» **WHAT THE TASK ASKS**
In the entries below, find the lines with the word "должны" and copy them.

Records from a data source
▶

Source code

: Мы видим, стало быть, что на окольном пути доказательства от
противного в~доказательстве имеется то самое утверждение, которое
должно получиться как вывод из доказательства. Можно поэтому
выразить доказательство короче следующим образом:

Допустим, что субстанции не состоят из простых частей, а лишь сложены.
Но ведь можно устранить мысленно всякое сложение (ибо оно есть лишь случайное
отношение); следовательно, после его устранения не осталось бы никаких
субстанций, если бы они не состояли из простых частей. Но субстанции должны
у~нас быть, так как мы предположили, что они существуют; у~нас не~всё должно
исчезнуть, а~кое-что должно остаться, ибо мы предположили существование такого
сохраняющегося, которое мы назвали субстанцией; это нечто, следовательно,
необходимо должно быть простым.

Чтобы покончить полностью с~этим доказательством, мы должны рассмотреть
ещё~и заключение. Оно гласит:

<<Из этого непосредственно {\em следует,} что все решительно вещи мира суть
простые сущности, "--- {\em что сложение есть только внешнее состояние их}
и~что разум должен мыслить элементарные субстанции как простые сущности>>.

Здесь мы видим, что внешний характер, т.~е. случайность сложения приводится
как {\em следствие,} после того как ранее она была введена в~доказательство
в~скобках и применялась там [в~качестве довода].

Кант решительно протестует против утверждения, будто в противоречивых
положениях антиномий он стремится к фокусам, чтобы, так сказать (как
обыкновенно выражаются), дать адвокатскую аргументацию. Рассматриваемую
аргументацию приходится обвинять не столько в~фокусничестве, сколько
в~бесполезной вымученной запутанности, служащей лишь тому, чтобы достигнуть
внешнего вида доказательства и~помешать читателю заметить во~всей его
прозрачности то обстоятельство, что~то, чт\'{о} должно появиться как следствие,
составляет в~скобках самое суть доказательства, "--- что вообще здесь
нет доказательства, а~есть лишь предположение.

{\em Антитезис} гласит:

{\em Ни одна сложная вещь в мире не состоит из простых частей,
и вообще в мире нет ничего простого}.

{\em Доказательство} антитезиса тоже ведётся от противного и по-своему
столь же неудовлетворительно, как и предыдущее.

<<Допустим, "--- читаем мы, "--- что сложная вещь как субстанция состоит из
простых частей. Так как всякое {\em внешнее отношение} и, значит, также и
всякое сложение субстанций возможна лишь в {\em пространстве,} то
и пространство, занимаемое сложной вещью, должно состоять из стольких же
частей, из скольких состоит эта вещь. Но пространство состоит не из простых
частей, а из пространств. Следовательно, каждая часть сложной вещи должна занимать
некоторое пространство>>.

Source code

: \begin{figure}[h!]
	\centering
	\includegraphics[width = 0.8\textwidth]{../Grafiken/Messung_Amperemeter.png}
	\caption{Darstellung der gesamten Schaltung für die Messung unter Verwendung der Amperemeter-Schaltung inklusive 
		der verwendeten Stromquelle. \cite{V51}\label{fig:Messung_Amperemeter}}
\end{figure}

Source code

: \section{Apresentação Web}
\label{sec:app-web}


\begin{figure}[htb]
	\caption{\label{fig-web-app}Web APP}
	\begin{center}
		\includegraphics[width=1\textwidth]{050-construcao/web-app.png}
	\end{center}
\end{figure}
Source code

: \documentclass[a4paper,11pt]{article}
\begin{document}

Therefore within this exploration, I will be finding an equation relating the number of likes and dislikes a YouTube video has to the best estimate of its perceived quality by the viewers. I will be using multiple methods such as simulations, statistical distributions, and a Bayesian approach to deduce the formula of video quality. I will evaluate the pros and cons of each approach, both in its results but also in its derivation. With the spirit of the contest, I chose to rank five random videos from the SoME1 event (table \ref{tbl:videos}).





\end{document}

◀

» **EXERCISE RESULT**
субстанций, если бы они не состояли из простых частей. Но субстанции должны
Чтобы покончить полностью с~этим доказательством, мы должны рассмотреть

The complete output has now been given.